> Your objective
Omit every picture, and retype the lines that run from the beginning of the data below through the line containing "## Check test", inclusive.

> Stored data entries
►

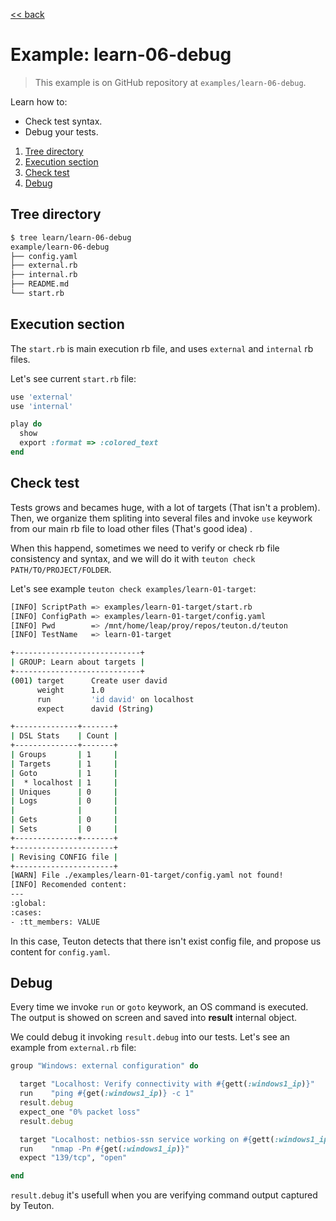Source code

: 
[<< back](README.md)

# Example: learn-06-debug

> This example is on GitHub repository at `examples/learn-06-debug`.

Learn how to:
* Check test syntax.
* Debug your tests.

1. [Tree directory](#tree-directory)
2. [Execution section](#execution-section)
3. [Check test](#check-test)
4. [Debug](#debug)

## Tree directory

```bash
$ tree learn/learn-06-debug
example/learn-06-debug
├── config.yaml
├── external.rb
├── internal.rb
├── README.md
└── start.rb
```

## Execution section

The `start.rb`  is main execution rb file, and uses `external` and `internal` rb files.

Let's see current `start.rb` file:

```ruby
use 'external'
use 'internal'

play do
  show
  export :format => :colored_text
end
```

## Check test

Tests grows and becames huge, with a lot of targets (That isn't a problem). Then, we organize them spliting into several files and invoke `use` keywork from our main rb file to load other files (That's good idea) .

When this happend, sometimes we need to verify or check rb file consistency and syntax, and we will do it with `teuton check PATH/TO/PROJECT/FOLDER`.

Let's see example `teuton check examples/learn-01-target`:

```bash
[INFO] ScriptPath => examples/learn-01-target/start.rb
[INFO] ConfigPath => examples/learn-01-target/config.yaml
[INFO] Pwd        => /mnt/home/leap/proy/repos/teuton.d/teuton
[INFO] TestName   => learn-01-target

+----------------------------+
| GROUP: Learn about targets |
+----------------------------+
(001) target      Create user david
      weight      1.0
      run         'id david' on localhost
      expect      david (String)

+--------------+-------+
| DSL Stats    | Count |
+--------------+-------+
| Groups       | 1     |
| Targets      | 1     |
| Goto         | 1     |
|  * localhost | 1     |
| Uniques      | 0     |
| Logs         | 0     |
|              |       |
| Gets         | 0     |
| Sets         | 0     |
+--------------+-------+
+----------------------+
| Revising CONFIG file |
+----------------------+
[WARN] File ./examples/learn-01-target/config.yaml not found!
[INFO] Recomended content:
---
:global:
:cases:
- :tt_members: VALUE
```

In this case, Teuton detects that there isn't exist config file, and propose us content for `config.yaml`.

## Debug

Every time we invoke `run` or `goto` keywork, an OS command is executed. The output is showed on screen and saved into **result** internal object.

We could debug it invoking `result.debug` into our tests. Let's see an example from `external.rb` file:

```ruby
group "Windows: external configuration" do

  target "Localhost: Verify connectivity with #{gett(:windows1_ip)}"
  run    "ping #{get(:windows1_ip)} -c 1"
  result.debug
  expect_one "0% packet loss"
  result.debug

  target "Localhost: netbios-ssn service working on #{gett(:windows1_ip)}"
  run    "nmap -Pn #{get(:windows1_ip)}"
  expect "139/tcp", "open"

end
```

`result.debug` it's usefull when you are verifying command output captured by Teuton.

◄

> Exercise answer
Source code

: 
[<< back](README.md)

# Example: learn-06-debug

> This example is on GitHub repository at `examples/learn-06-debug`.

Learn how to:
* Check test syntax.
* Debug your tests.

1. [Tree directory](#tree-directory)
2. [Execution section](#execution-section)
3. [Check test](#check-test)
4. [Debug](#debug)

## Tree directory

```bash
$ tree learn/learn-06-debug
example/learn-06-debug
├── config.yaml
├── external.rb
├── internal.rb
├── README.md
└── start.rb
```

## Execution section

The `start.rb`  is main execution rb file, and uses `external` and `internal` rb files.

Let's see current `start.rb` file:

```ruby
use 'external'
use 'internal'

play do
  show
  export :format => :colored_text
end
```

## Check test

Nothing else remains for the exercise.